Slappy Doo Hoo wrote:Mighty Mighty Bostonnes.
That's Mighty Mighty Bosstones.
kickycan wrote:dyslexia wrote:Sil Austin -- tenor sax
This is the kind of music I've been looking for the past few days. It has that growl and swing that I think should work out just right. Anyone know anymore guys like this? King Curtis maybe?
Damn, I was going to say King Curtis.
Boots Randolph?
If you go on Pandora, start a King Curtis thread, the program will find soundalikes for you.
It's free.
Hey, McTag, that is a great idea. I know that because that is exactly what I did. Great minds do think alike, eh?

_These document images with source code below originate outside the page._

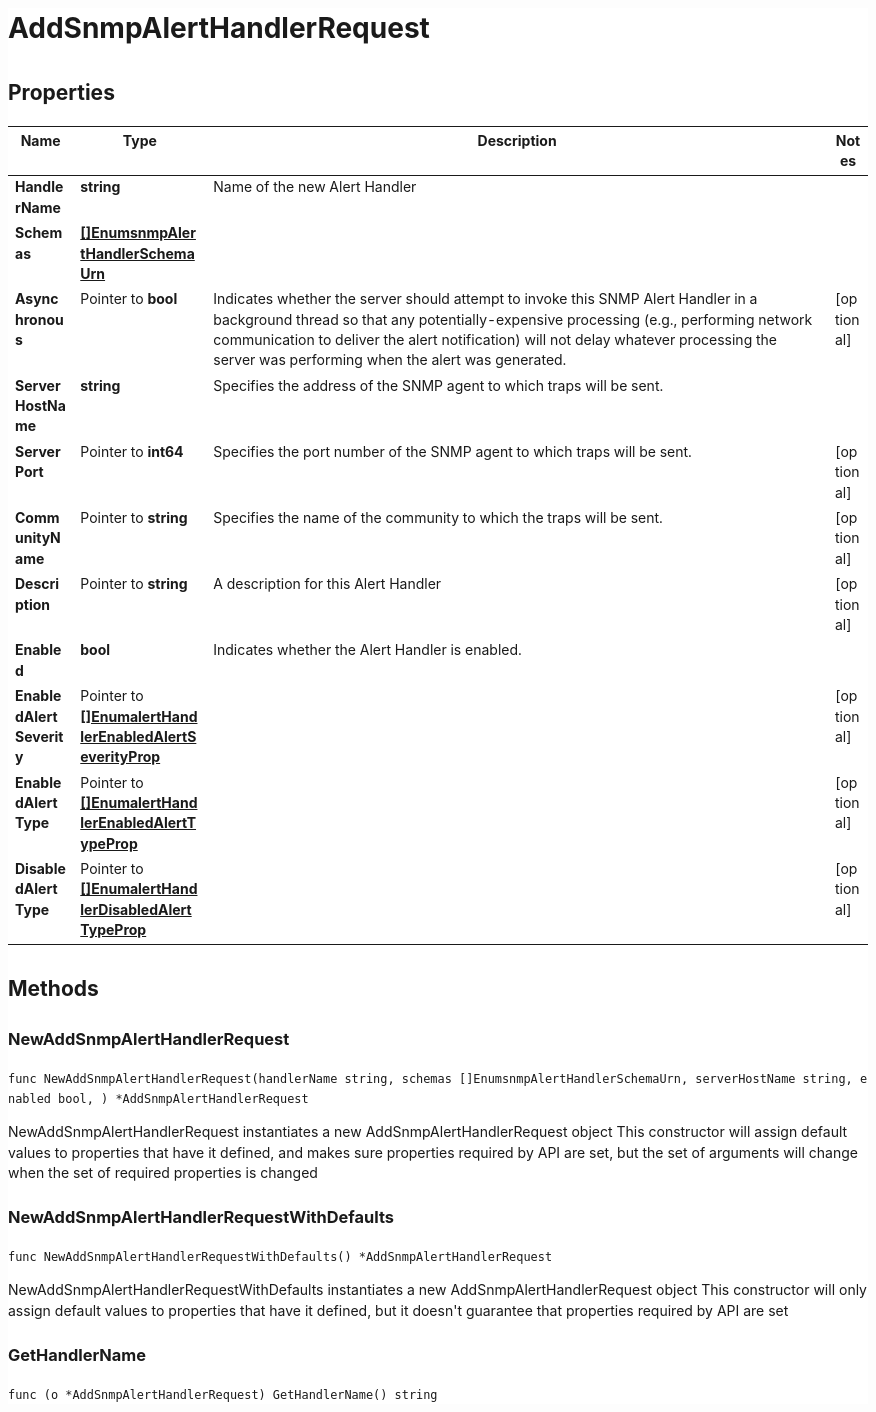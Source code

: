 # AddSnmpAlertHandlerRequest

## Properties

Name | Type | Description | Notes
------------ | ------------- | ------------- | -------------
**HandlerName** | **string** | Name of the new Alert Handler | 
**Schemas** | [**[]EnumsnmpAlertHandlerSchemaUrn**](EnumsnmpAlertHandlerSchemaUrn.md) |  | 
**Asynchronous** | Pointer to **bool** | Indicates whether the server should attempt to invoke this SNMP Alert Handler in a background thread so that any potentially-expensive processing (e.g., performing network communication to deliver the alert notification) will not delay whatever processing the server was performing when the alert was generated. | [optional] 
**ServerHostName** | **string** | Specifies the address of the SNMP agent to which traps will be sent. | 
**ServerPort** | Pointer to **int64** | Specifies the port number of the SNMP agent to which traps will be sent. | [optional] 
**CommunityName** | Pointer to **string** | Specifies the name of the community to which the traps will be sent. | [optional] 
**Description** | Pointer to **string** | A description for this Alert Handler | [optional] 
**Enabled** | **bool** | Indicates whether the Alert Handler is enabled. | 
**EnabledAlertSeverity** | Pointer to [**[]EnumalertHandlerEnabledAlertSeverityProp**](EnumalertHandlerEnabledAlertSeverityProp.md) |  | [optional] 
**EnabledAlertType** | Pointer to [**[]EnumalertHandlerEnabledAlertTypeProp**](EnumalertHandlerEnabledAlertTypeProp.md) |  | [optional] 
**DisabledAlertType** | Pointer to [**[]EnumalertHandlerDisabledAlertTypeProp**](EnumalertHandlerDisabledAlertTypeProp.md) |  | [optional] 

## Methods

### NewAddSnmpAlertHandlerRequest

`func NewAddSnmpAlertHandlerRequest(handlerName string, schemas []EnumsnmpAlertHandlerSchemaUrn, serverHostName string, enabled bool, ) *AddSnmpAlertHandlerRequest`

NewAddSnmpAlertHandlerRequest instantiates a new AddSnmpAlertHandlerRequest object
This constructor will assign default values to properties that have it defined,
and makes sure properties required by API are set, but the set of arguments
will change when the set of required properties is changed

### NewAddSnmpAlertHandlerRequestWithDefaults

`func NewAddSnmpAlertHandlerRequestWithDefaults() *AddSnmpAlertHandlerRequest`

NewAddSnmpAlertHandlerRequestWithDefaults instantiates a new AddSnmpAlertHandlerRequest object
This constructor will only assign default values to properties that have it defined,
but it doesn't guarantee that properties required by API are set

### GetHandlerName

`func (o *AddSnmpAlertHandlerRequest) GetHandlerName() string`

Amigo, thanks for that smooth hipster jam. Cool. I dig the drummer's shades.
I love Brubeck!
And Stan Getz...
Calamity, great minds DO think alike!
Don't they, Bella
There is a great CD out with Astrud Gilberto and Sten Getz - you'd
enjoy that very much.
i know what you're looking for kick.
I played in a band with a sax player once and this tune was one of the show stoppers
The Viscounts - Harlem Nocturne
http://www.youtube.com/watch?v=5UiNOqhRMws
Louis Prima had a great sax player - Sam Butera..check out this wild show
http://www.youtube.com/watch?v=VC-4dF2UFnI
Yes! Panzade, have I told you how great it is to have you as my own personal musicology professor here on A2K!? I love it.

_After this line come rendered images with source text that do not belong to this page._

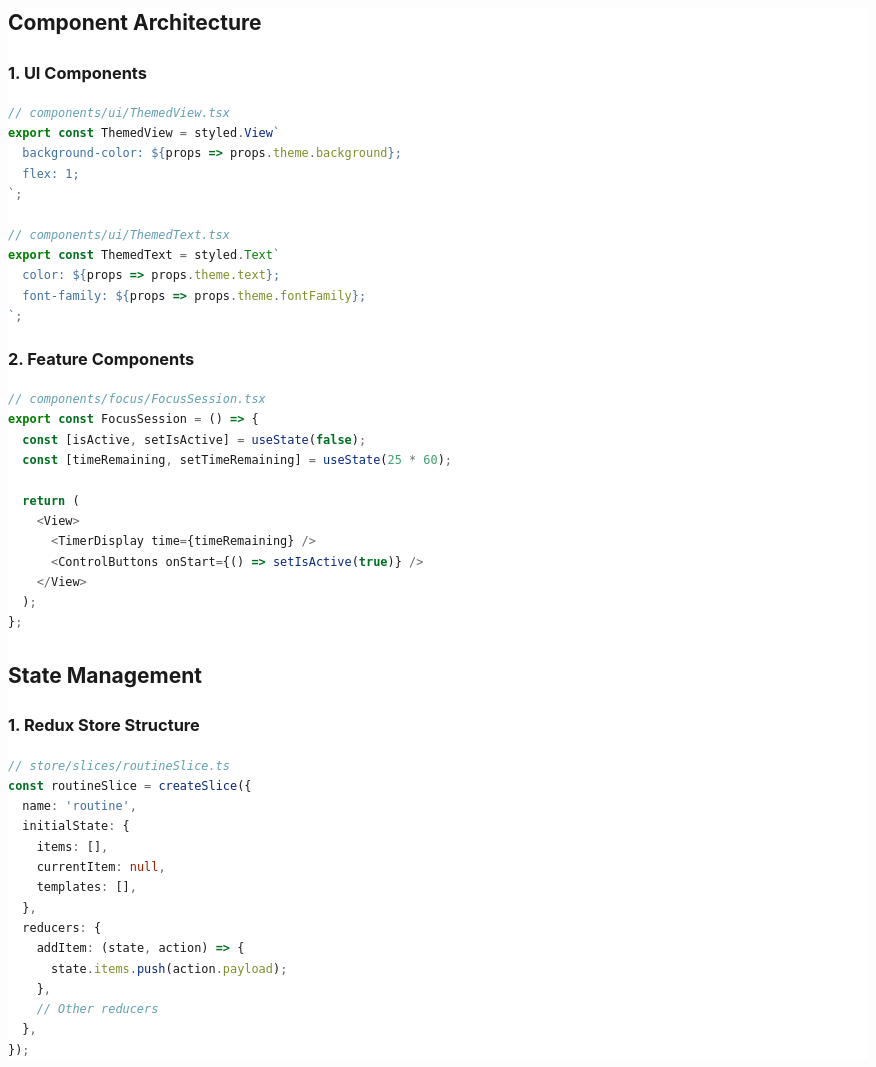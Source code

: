## Component Architecture

### 1. UI Components
```typescript
// components/ui/ThemedView.tsx
export const ThemedView = styled.View`
  background-color: ${props => props.theme.background};
  flex: 1;
`;

// components/ui/ThemedText.tsx
export const ThemedText = styled.Text`
  color: ${props => props.theme.text};
  font-family: ${props => props.theme.fontFamily};
`;
```

### 2. Feature Components
```typescript
// components/focus/FocusSession.tsx
export const FocusSession = () => {
  const [isActive, setIsActive] = useState(false);
  const [timeRemaining, setTimeRemaining] = useState(25 * 60);

  return (
    <View>
      <TimerDisplay time={timeRemaining} />
      <ControlButtons onStart={() => setIsActive(true)} />
    </View>
  );
};
```

## State Management

### 1. Redux Store Structure
```typescript
// store/slices/routineSlice.ts
const routineSlice = createSlice({
  name: 'routine',
  initialState: {
    items: [],
    currentItem: null,
    templates: [],
  },
  reducers: {
    addItem: (state, action) => {
      state.items.push(action.payload);
    },
    // Other reducers
  },
});
```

The reason I was looking for these kinds of songs was to find something to give my dad for Christmas. I ended up getting him a King Curtis greatest hits CD and the Greatest Hits of Al Hirt. By the way, have you heard Al Hirt's version of Fly Me To the Moon? It is pure musical nirvana.
While my parents and I were listening to the King Curtis CD he was trying to think of other old songs from that time that he loved and he kept trying to describe this song that he couldn't remember the name of. It just so happens that it was Harlem Nocturne! So you were dead on with that one. And it just happened to be on the King Curtis CD I got him, so it worked out perfectly, even though I didn't even know that song when I bought the CD.
Thanks!
Getz and Gilberto, sure, and I think I still have the album, however worn, but need to look back on thread, I'm not all tethered to one musical place. Don't say that re you folks, but thinking re me.
kickycan wrote:Yes! Panzade, have I told you how great it is to have you as my own personal musicology professor here on A2K!? I love it.
Thanks!
I love the synchronicity...I love helping you relate to your parents music....and since a new year approaches, I love waxing nostalgic about the last 5 years in a2k....and having you as as a virtual buddy. Good times! as Slappy would say.
Duke Ellington had Paul Gonsalvas. Check out "Diminuendo and Crescendo in Blue", especially the live version at the 1956 Newport Jazz Festival. Gonzalas was a stone cold alcoholic and drug addict but...
eoe wrote:
Duke Ellington had Paul Gonsalvas. Check out "Diminuendo and Crescendo in Blue", especially the live version at the 1956 Newport Jazz Festival. Gonzalas was a stone cold alcoholic and drug addict but...
I'm checkin eoe...thanks for the tip
And thanks for the link to Louis Prima. He was such a wild cat but I never knew that much about him. Finally I looked him up. He was from New Orleans. That explained alot.
eoe wrote:Gonzalas was a stone cold alcoholic and drug addict but...
Gonzalas? That should read Gonsalvas.
I got a CD from Norah Jones for x-mas, and this song is just extra ordinary,
so 40s - sax, great voice, everything comes together
http://www.youtube.com/watch?v=BdsHqwntOG8
unglaublich...right?
and she co-auihored it, amazing gal
Unglaublich is right
She is amazing, yes. Such a great voice.